Task item
All lines in the data that hold the word "high" need copying.

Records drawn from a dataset
-------
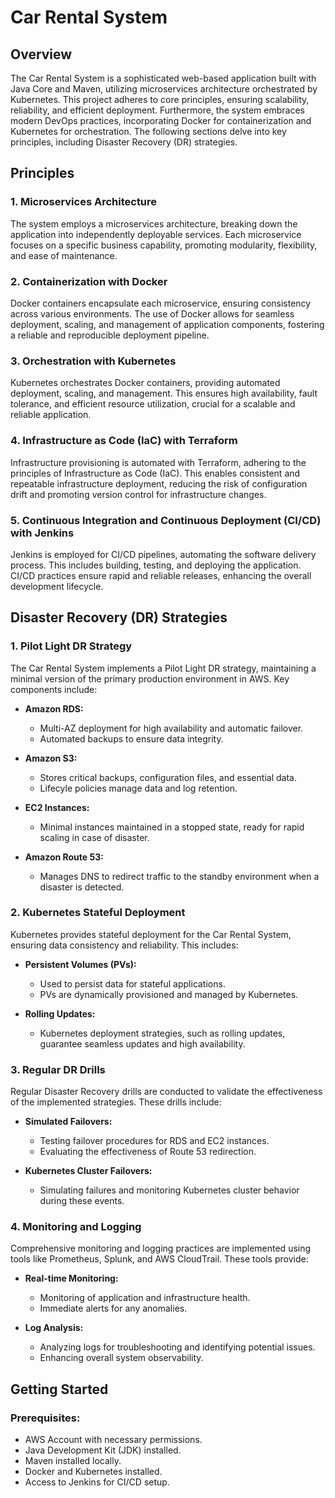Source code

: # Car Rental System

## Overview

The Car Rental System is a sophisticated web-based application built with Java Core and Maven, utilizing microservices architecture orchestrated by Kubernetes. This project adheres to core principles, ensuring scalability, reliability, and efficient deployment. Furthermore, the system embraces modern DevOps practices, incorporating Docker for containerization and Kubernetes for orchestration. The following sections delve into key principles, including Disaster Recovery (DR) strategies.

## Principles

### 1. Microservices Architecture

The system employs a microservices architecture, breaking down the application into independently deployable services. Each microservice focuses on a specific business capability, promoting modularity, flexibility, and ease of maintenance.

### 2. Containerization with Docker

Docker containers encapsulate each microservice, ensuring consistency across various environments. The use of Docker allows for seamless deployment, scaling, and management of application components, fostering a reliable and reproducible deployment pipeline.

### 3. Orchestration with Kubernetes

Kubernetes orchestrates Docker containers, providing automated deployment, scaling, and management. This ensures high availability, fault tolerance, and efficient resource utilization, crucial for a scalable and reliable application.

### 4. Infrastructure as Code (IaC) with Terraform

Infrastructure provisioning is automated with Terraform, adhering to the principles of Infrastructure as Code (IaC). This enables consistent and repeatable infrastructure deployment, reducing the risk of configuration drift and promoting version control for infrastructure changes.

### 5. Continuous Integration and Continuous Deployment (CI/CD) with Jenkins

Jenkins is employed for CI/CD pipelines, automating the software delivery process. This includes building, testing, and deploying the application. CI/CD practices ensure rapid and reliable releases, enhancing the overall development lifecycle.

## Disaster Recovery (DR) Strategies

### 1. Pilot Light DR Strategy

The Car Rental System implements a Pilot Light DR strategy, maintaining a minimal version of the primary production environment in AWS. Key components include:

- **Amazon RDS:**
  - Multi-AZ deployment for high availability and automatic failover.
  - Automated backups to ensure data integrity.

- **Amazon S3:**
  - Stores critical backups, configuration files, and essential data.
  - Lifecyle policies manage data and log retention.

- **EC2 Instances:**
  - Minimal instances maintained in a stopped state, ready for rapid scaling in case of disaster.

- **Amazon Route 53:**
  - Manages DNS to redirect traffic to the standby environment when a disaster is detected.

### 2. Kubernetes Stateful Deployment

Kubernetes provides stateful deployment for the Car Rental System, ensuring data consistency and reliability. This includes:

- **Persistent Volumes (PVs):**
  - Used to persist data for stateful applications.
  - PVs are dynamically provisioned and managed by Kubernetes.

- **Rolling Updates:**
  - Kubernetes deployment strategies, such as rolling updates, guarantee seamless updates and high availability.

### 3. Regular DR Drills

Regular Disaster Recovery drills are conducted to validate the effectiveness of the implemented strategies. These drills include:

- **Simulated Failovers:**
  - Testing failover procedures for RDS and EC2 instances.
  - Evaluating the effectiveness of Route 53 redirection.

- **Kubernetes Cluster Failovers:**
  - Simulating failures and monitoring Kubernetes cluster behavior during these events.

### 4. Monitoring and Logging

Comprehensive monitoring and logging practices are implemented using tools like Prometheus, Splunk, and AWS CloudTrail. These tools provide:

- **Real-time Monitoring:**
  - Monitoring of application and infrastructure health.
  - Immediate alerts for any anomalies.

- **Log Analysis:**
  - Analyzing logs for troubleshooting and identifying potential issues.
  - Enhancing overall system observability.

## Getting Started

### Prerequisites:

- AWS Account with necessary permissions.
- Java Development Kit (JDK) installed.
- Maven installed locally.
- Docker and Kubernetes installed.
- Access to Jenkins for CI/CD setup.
-------
The answer
Kubernetes orchestrates Docker containers, providing automated deployment, scaling, and management. This ensures high availability, fault tolerance, and efficient resource utilization, crucial for a scalable and reliable application.
  - Multi-AZ deployment for high availability and automatic failover.
  - Kubernetes deployment strategies, such as rolling updates, guarantee seamless updates and high availability.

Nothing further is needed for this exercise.